Seq Scan on jforum_posts_text (cost=0.00..132971.82 rows=1 width=459) 
Filter: (post_text ~~ '%http://www.jforum.net/posts/list/5.page%'::text)

5000 of those is going to take over an hour of hitting the database hard. Not good. I could run it over the weekend when volumes are need be, but I can do better than that.

Step 3 – Trying to use an index

I know that most (95% maybe) of the updates are in the JForum forum.  We had a few “legacy” links to jforum.net in other forums, but not a lot.  I then tried adding a condition on forum id

explain update jforum_posts_text set post_text=replace(post_text, 'http://www.jforum.net/posts/list/5.page','http://www.coderanch.com/t/574339 ')  where post_text like '%http://www.jforum.net/posts/list/5.page%' and post_id in (select post_id from jforum_posts where forum_id = 95);

The query plan was:

Nested Loop (cost=22133.48..97281.40 rows=1 width=459)
HashAggregate (cost=22133.48..22263.46 rows=12998 width=4)
Bitmap Heap Scan on jforum_posts (cost=245.18..22100.99 rows=12998 width=4)
Recheck Cond: (forum_id = 95)
Bitmap Index Scan on idx_posts_forum (cost=0.00..241.93 rows=12998 width=0)
Index Cond: (forum_id = 95)
Index Scan using jforum_posts_text_pkey on jforum_posts_text (cost=0.00..5.76 rows=1 width=459)
Index Cond: (jforum_posts_text.post_id = jforum_posts.post_id)
Filter: (jforum_posts_text.post_text ~~ '%http://www.jforum.net/posts/list/5.page%'::text)
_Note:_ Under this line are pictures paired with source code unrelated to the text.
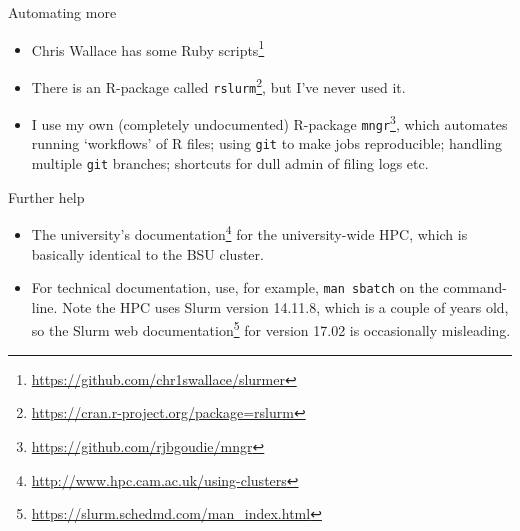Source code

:\documentclass[t,10pt]{beamer}
\let\oldfootnote\footnote
\renewcommand\footnote[1][]{\oldfootnote[frame,#1]}
\begin{document}
\begin{frame}[fragile]{Automating more}

\begin{itemize}
\item Chris Wallace has some Ruby scripts\footnote{\url{https://github.com/chr1swallace/slurmer}}

\item There is an R-package called \texttt{rslurm}\footnote{\url{https://cran.r-project.org/package=rslurm}}, but I've never used it.

\item I use my own (completely undocumented) R-package \texttt{mngr}\footnote{\url{https://github.com/rjbgoudie/mngr}}, which automates running `workflows' of R files; using \verb|git| to make jobs reproducible; handling multiple \verb|git| branches; shortcuts for dull admin of filing logs etc.
\end{itemize}

\end{frame}

\begin{frame}{Further help}

\begin{itemize}
\item The university's documentation\footnote{\url{http://www.hpc.cam.ac.uk/using-clusters}} for the university-wide HPC, which is basically identical to the BSU cluster.

\item For technical documentation, use, for example, \texttt{man sbatch} on the command-line. Note the HPC uses Slurm version 14.11.8, which is a couple of years old, so the Slurm web documentation\footnote{\url{https://slurm.schedmd.com/man_index.html}} for version 17.02 is occasionally misleading.
\end{itemize}

\end{frame}
\end{document}
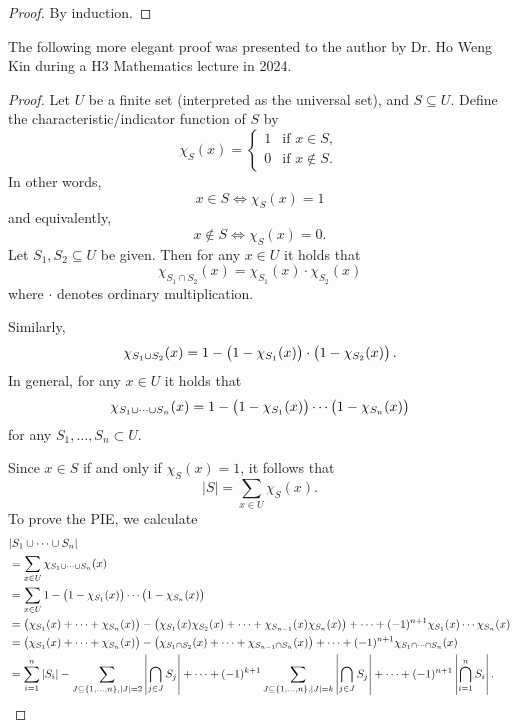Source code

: \begin{proof}
By induction.
\end{proof}

The following more elegant proof was presented to the author by Dr. Ho Weng Kin during a H3 Mathematics lecture in 2024.

\begin{proof}
Let $U$ be a finite set (interpreted as the universal set), and $S\subseteq U$. Define the characteristic/indicator function of $S$ by
\[ \chi_S(x)=\begin{cases}
1&\text{if }x\in S,\\
0&\text{if }x\notin S.
\end{cases} \]
In other words,
\[ x\in S\iff\chi_S(x)=1 \]
and equivalently,
\[ x\notin S\iff\chi_S(x)=0. \]
Let $S_1,S_2\subseteq U$ be given. Then for any $x\in U$ it holds that
\[ \chi_{S_1\cap S_2}(x)=\chi_{S_1}(x)\cdot\chi_{S_2}(x) \]
where $\cdot$ denotes ordinary multiplication.

Similarly,
\[ \chi_{S_1\cup S_2}(x)=1-\left(1-\chi_{S_1}(x)\right)\cdot\left(1-\chi_{S_2}(x)\right). \]
In general, for any $x\in U$ it holds that
\[ \chi_{S_1\cup\cdots\cup S_n}(x)=1-\left(1-\chi_{S_1}(x)\right)\cdots\left(1-\chi_{S_n}(x)\right) \]
for any $S_1,\dots,S_n\subset U$.

Since $x\in S$ if and only if $\chi_S(x)=1$, it follows that
\[ |S|=\sum_{x\in U}\chi_S(x). \]
To prove the PIE, we calculate
\begin{align*}
&|S_1\cup\cdots\cup S_n|\\
&=\sum_{x\in U}\chi_{S_1\cup\cdots\cup S_n}(x)\\
&=\sum_{x\in U}1-\left(1-\chi_{S_1}(x)\right)\cdots\left(1-\chi_{S_n}(x)\right)\\
&=\left(\chi_{S_1}(x)+\cdots+\chi_{S_n}(x)\right)-\left(\chi_{S_1}(x)\chi_{S_2}(x)+\cdots+\chi_{S_{n-1}}(x)\chi_{S_n}(x)\right)+\cdots+(-1)^{n+1}\chi_{S_1}(x)\cdots\chi_{S_n}(x)\\
&=\left(\chi_{S_1}(x)+\cdots+\chi_{S_n}(x)\right)-\left(\chi_{S_1\cap S_2}(x)+\cdots+\chi_{S_{n-1}\cap S_n}(x)\right)+\cdots+(-1)^{n+1}\chi_{S_1\cap\cdots\cap S_n}(x)\\
&=\sum_{i=1}^n|S_i|-\sum_{J\subseteq\{1,\dots,n\},|J|=2}\left|\bigcap_{j\in J}S_j\right|+\cdots+(-1)^{k+1}\sum_{J\subseteq\{1,\dots,n\},|J|=k}\left|\bigcap_{j\in J}S_j\right|+\cdots+(-1)^{n+1}\left|\bigcap_{i=1}^nS_i\right|.
\end{align*}
\end{proof}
Well, it is using the indexes now.  But it is only about a 30% drop in cost for the worst case. On an untuned complex query, I usually see at least an order of magnitude performance jump on my initial tuning.

Step 4 – time for a temp table

Most of the work is finding the 375 rows that need updating in a table with 1,793,111 rows.  And it has to happen for each of the 5000 times I run the query.

I decided to use a temporary table so I could run the expensive part once.

create table jeanne_test as select * from jforum_posts_text where post_text like '%http://www.jforum.net/posts/list/%';

explain update jforum_posts_text set post_text=replace(post_text, 'http://www.jforum.net/posts/list/5.page','http://www.coderanch.com/t/574339 ')  where post_id in (select post_id from jeanne_test where post_text like '%http://www.jforum.net/posts/list/5.page%');

Now I’m doing the expensive part once.  It still takes a couple seconds to do the first part.  But the second part – the update I’m running 5000 times – drops the query plan to

Nested Loop (cost=13.50..21.99 rows=1 width=459)
HashAggregate (cost=13.50..13.51 rows=1 width=4)
Seq Scan on jeanne_test (cost=0.00..13.50 rows=1 width=4)
Filter: (post_text ~~ '%http://www.jforum.net/posts/list/5.page%'::text)
Index Scan using jforum_posts_text_pkey on jforum_posts_text (cost=0.00..8.46 rows=1 width=459)
Index Cond: (jforum_posts_text.post_id = jeanne_test.post_id

Nice.  Running the script with the 5000 update statements only took a few seconds.

Conclusion

Database tuning is fun.  Explain is your friend.  As are different approaches.  And for those who aren’t doing match, the performance jump was 3-4 orders of magnitude.